La Madre Rossello, con las primeras compañeras, confía el naciente Instituto a la protección de María Santísima de la Misericordia, inspiradora y Madre de la nueva Misión, a la que se dedicarían las Hermanas con el significativo nombre de Hijas de Nuestra Señora de la Misericordia, nombre que encierra todo un programa:
Difundir en el mundo la Misericordia de Dios;
Ser, como María, instrumento de salvación.
Desde la terraza de la Casa Madre del Instituto, en Savona, Italia, Santa María Josefa Rossello vio, que el barco que llevaba a las primeras Hermanas hacia América cruzaba ante sus ojos y dijo que su corazón también se iba con la nave hasta la tierra nueva que esperaba a sus hijas.
Desde entonces su corazón creció y palpitó con fuerza misericordiosa en el Río de la Plata y se multiplicó más allá de esas márgenes, se instaló junto a la cordillera, subió hacia el Litoral, pasó fronteras argentinas para estar en otros países americanos y se quedó donde hubiese infancia que educar, juventud que guiar, enfermedad que aliviar, vejez que proteger.
Hoy sentimos que al Instituto de las Hijas de la Misericordia ... ¡Dios lo fundó! ...lo creó para que hubiese menos hambre de Dios y menos frío de soledad y de cultura. Y es como el árbol, la encina de nuestro escudo que se extiende, da fruto y sostiene en sus ramas los nidos de nuestras vidas.

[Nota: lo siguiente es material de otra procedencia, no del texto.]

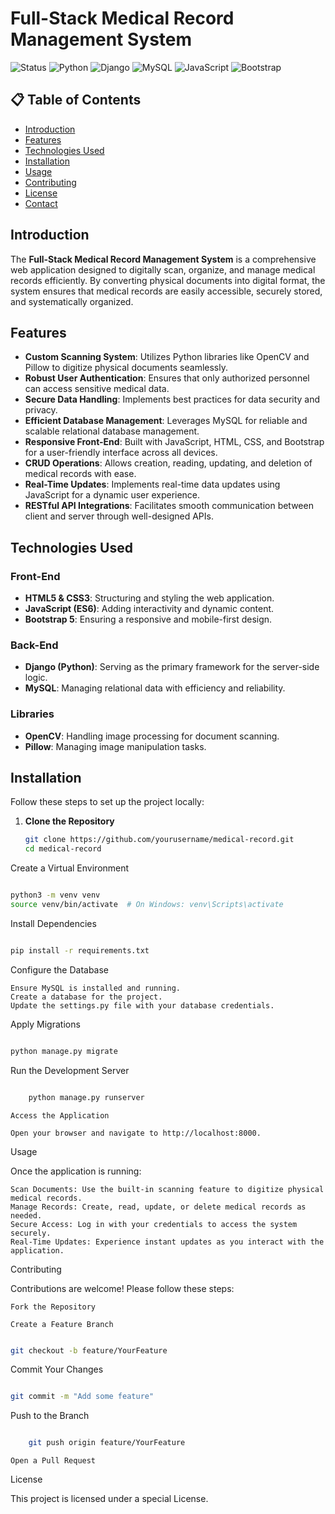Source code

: # Full-Stack Medical Record Management System

![Status](https://img.shields.io/badge/Status-Active-brightgreen)
![Python](https://img.shields.io/badge/Python-3.9-blue)
![Django](https://img.shields.io/badge/Django-4.0-green)
![MySQL](https://img.shields.io/badge/MySQL-8.0-blue)
![JavaScript](https://img.shields.io/badge/JavaScript-ES6-yellow)
![Bootstrap](https://img.shields.io/badge/Bootstrap-5.3-purple)

## 📋 Table of Contents

- [Introduction](#introduction)
- [Features](#features)
- [Technologies Used](#technologies-used)
- [Installation](#installation)
- [Usage](#usage)
- [Contributing](#contributing)
- [License](#license)
- [Contact](#contact)

## Introduction

The **Full-Stack Medical Record Management System** is a comprehensive web application designed to digitally scan, organize, and manage medical records efficiently. By converting physical documents into digital format, the system ensures that medical records are easily accessible, securely stored, and systematically organized.

## Features

- **Custom Scanning System**: Utilizes Python libraries like OpenCV and Pillow to digitize physical documents seamlessly.
- **Robust User Authentication**: Ensures that only authorized personnel can access sensitive medical data.
- **Secure Data Handling**: Implements best practices for data security and privacy.
- **Efficient Database Management**: Leverages MySQL for reliable and scalable relational database management.
- **Responsive Front-End**: Built with JavaScript, HTML, CSS, and Bootstrap for a user-friendly interface across all devices.
- **CRUD Operations**: Allows creation, reading, updating, and deletion of medical records with ease.
- **Real-Time Updates**: Implements real-time data updates using JavaScript for a dynamic user experience.
- **RESTful API Integrations**: Facilitates smooth communication between client and server through well-designed APIs.

## Technologies Used

### Front-End

- **HTML5 & CSS3**: Structuring and styling the web application.
- **JavaScript (ES6)**: Adding interactivity and dynamic content.
- **Bootstrap 5**: Ensuring a responsive and mobile-first design.

### Back-End

- **Django (Python)**: Serving as the primary framework for the server-side logic.
- **MySQL**: Managing relational data with efficiency and reliability.

### Libraries

- **OpenCV**: Handling image processing for document scanning.
- **Pillow**: Managing image manipulation tasks.

## Installation

Follow these steps to set up the project locally:

1. **Clone the Repository**

   ```bash
   git clone https://github.com/yourusername/medical-record.git
   cd medical-record
    ```
Create a Virtual Environment

```bash

python3 -m venv venv
source venv/bin/activate  # On Windows: venv\Scripts\activate
```
Install Dependencies

```bash

pip install -r requirements.txt
```
Configure the Database

    Ensure MySQL is installed and running.
    Create a database for the project.
    Update the settings.py file with your database credentials.

Apply Migrations

```bash

python manage.py migrate
```
Run the Development Server

```bash

    python manage.py runserver
```
    Access the Application

    Open your browser and navigate to http://localhost:8000.

Usage

Once the application is running:

    Scan Documents: Use the built-in scanning feature to digitize physical medical records.
    Manage Records: Create, read, update, or delete medical records as needed.
    Secure Access: Log in with your credentials to access the system securely.
    Real-Time Updates: Experience instant updates as you interact with the application.

Contributing

Contributions are welcome! Please follow these steps:

    Fork the Repository

    Create a Feature Branch

  ```bash

git checkout -b feature/YourFeature
  ```
Commit Your Changes

```bash

git commit -m "Add some feature"
```
Push to the Branch

```bash

    git push origin feature/YourFeature
```
    Open a Pull Request

License

This project is licensed under a special License.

Nuestra identidad esta constituida por:
Una cosmovisión CRISTOCÉNTRICA
Un carisma: LA MISERICORDIA
Como respuesta a este llamado nuestro colegio abrió sus puertas en 1903, cumpliendo así con el mandato de la Madre Rossello: " Las envío a las escuelas para instruir a los niños, háganlo bien; no olviden que las envío para salvar almas; que nuestra misión sea un medio para inducir a los jóvenes a la práctica de la virtud ".
La base de nuestro IDEARIO es el Evangelio.
El modelo a seguir: Maria
Su punto de apoyo: una Fe comprometida, abierta , evolutiva, personal.
Su estilo: "El corazón a Dios y las manos al trabajo"
Favorecemos la formación integral - aspecto espiritual, intelectual y físico - de los alumnos , contribuyendo al crecimiento personal en los valores absolutos, estimulando el espíritu crítico, la apertura al cambio, al ser libre, responsable y partícipe de la obra creadora de Dios.
Priorizamos el "saber ser" sobre el "saber hacer".
Revalorizamos la esperanza, la caridad, la solidaridad, la misericordia, haciendo de cada área del saber una síntesis entre Fe y Ciencia, entre Fe y Vida.